COMMISSIONER OF INTERNAL REVENUE.

No. 56.

Circuit Court of Appeals, Second Circuit.

December 7, 1931.

Bernhard Knollenberg, of New York City, for petitioners.

G. A. Youngquist, Asst. Atty. Gen., and Sewall Key, John H. McEvers, C. M. Charest, Gen. Counsel, Bureau of Internal Revenue, and J. E. Marshall, Sp. Atty., Bureau of Internal Revenue, all of Washington, D. C., for respondent.

Before MANTON, AUGUSTUS N. HAND, and CHASE, Circuit Judges.

AUGUSTUS N. HAND, Circuit Judge.

The taxpayers, who were two brothers and a sister, purchased a tract of land in 1916 at Palm Beach, Fla. They took the title in the name of an agent Robbins, had the tract surveyed, cleared, plotted into about *470 seventy lots, ornamented with trees, and furnished with roads, water, sewers, and electric light. Soon after the lots were plotted, a price was fixed at which they might be sold at a profit and sales were made through brokers, which continued for some years. Profits of $42,367.74 were realized from these sales in 1924, and of $41,948.35 in 1925. Robbins, the only witness before the Board of Tax Appeals, testified that the taxpayer, Mrs. Guest, purchased no other Florida land except a plot which she bought in 1915 and on which she built a cottage for her own residence.
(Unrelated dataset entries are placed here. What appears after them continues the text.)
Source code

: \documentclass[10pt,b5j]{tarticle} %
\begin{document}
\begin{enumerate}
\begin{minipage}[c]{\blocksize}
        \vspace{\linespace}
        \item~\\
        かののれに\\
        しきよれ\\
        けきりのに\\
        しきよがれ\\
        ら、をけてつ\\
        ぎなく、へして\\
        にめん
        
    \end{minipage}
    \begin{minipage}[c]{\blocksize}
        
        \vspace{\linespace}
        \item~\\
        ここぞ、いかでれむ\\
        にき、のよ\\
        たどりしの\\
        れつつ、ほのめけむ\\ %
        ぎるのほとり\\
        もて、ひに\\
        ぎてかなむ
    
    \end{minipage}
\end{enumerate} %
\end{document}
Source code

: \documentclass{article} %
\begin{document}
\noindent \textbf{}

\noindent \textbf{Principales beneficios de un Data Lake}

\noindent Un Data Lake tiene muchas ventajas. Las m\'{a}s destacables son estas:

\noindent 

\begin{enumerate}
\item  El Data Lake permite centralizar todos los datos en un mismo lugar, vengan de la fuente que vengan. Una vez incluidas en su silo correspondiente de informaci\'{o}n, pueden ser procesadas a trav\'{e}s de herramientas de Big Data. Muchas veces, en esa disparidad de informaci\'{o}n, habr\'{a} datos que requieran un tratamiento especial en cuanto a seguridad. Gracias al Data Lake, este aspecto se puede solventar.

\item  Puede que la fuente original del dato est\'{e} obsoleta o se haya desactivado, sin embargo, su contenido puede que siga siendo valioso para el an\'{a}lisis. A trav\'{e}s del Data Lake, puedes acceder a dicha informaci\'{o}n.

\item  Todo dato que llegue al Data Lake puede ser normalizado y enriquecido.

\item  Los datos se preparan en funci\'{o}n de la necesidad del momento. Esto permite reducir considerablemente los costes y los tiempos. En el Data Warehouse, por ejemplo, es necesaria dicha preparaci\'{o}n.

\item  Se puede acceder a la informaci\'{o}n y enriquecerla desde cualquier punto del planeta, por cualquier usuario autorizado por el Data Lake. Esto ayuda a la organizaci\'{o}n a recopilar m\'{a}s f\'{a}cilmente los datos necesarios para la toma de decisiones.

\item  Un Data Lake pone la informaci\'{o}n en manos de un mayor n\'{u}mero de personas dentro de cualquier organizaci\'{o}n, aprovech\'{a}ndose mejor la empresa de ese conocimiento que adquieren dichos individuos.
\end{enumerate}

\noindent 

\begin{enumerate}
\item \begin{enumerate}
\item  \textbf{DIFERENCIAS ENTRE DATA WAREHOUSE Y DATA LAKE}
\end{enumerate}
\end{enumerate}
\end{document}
The two brothers each acquired other land at Palm Beach on which they built residences and likewise together purchased two other tracts. One of them was known as the Ocean Park tract, of which they sold the ocean front and were keeping the remainder. The other tract was called the Red Tree lots, which they were still keeping. They did not improve either of these tracts as they had the seventy lots first mentioned.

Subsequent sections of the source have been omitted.